→ Task to carry out
Below are some entries; write out each one of them exactly.

··········

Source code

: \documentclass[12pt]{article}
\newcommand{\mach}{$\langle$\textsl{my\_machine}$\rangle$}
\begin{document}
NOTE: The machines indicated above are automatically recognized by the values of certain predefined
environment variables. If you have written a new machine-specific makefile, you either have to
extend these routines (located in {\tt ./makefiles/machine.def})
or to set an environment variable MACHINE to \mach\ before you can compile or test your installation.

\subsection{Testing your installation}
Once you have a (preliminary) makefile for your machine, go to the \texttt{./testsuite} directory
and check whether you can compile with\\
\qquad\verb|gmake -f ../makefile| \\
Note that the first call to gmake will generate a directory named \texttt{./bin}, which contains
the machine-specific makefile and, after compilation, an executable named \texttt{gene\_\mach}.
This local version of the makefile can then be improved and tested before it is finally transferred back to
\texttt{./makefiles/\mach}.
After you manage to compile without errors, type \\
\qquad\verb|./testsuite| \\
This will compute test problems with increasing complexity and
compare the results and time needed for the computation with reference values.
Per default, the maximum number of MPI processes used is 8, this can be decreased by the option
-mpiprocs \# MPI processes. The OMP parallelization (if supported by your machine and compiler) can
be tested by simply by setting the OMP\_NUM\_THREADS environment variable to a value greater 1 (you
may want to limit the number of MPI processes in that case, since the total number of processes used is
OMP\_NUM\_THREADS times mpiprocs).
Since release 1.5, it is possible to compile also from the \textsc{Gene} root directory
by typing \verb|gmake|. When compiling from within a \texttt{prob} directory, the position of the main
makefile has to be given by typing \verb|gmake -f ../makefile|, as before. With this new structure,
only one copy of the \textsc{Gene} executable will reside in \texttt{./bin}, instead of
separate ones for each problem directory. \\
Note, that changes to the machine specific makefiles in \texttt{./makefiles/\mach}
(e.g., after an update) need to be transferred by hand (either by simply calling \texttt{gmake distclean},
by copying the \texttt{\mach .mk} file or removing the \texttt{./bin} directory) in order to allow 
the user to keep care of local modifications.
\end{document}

··········

→ Written answer
Source code

: \documentclass[12pt]{article}
\newcommand{\mach}{$\langle$\textsl{my\_machine}$\rangle$}
\begin{document}
NOTE: The machines indicated above are automatically recognized by the values of certain predefined
environment variables. If you have written a new machine-specific makefile, you either have to
extend these routines (located in {\tt ./makefiles/machine.def})
or to set an environment variable MACHINE to \mach\ before you can compile or test your installation.

\subsection{Testing your installation}
Once you have a (preliminary) makefile for your machine, go to the \texttt{./testsuite} directory
and check whether you can compile with\\
\qquad\verb|gmake -f ../makefile| \\
Note that the first call to gmake will generate a directory named \texttt{./bin}, which contains
the machine-specific makefile and, after compilation, an executable named \texttt{gene\_\mach}.
This local version of the makefile can then be improved and tested before it is finally transferred back to
\texttt{./makefiles/\mach}.
After you manage to compile without errors, type \\
\qquad\verb|./testsuite| \\
This will compute test problems with increasing complexity and
compare the results and time needed for the computation with reference values.
Per default, the maximum number of MPI processes used is 8, this can be decreased by the option
-mpiprocs \# MPI processes. The OMP parallelization (if supported by your machine and compiler) can
be tested by simply by setting the OMP\_NUM\_THREADS environment variable to a value greater 1 (you
may want to limit the number of MPI processes in that case, since the total number of processes used is
OMP\_NUM\_THREADS times mpiprocs).
Since release 1.5, it is possible to compile also from the \textsc{Gene} root directory
by typing \verb|gmake|. When compiling from within a \texttt{prob} directory, the position of the main
makefile has to be given by typing \verb|gmake -f ../makefile|, as before. With this new structure,
only one copy of the \textsc{Gene} executable will reside in \texttt{./bin}, instead of
separate ones for each problem directory. \\
Note, that changes to the machine specific makefiles in \texttt{./makefiles/\mach}
(e.g., after an update) need to be transferred by hand (either by simply calling \texttt{gmake distclean},
by copying the \texttt{\mach .mk} file or removing the \texttt{./bin} directory) in order to allow 
the user to keep care of local modifications.
\end{document}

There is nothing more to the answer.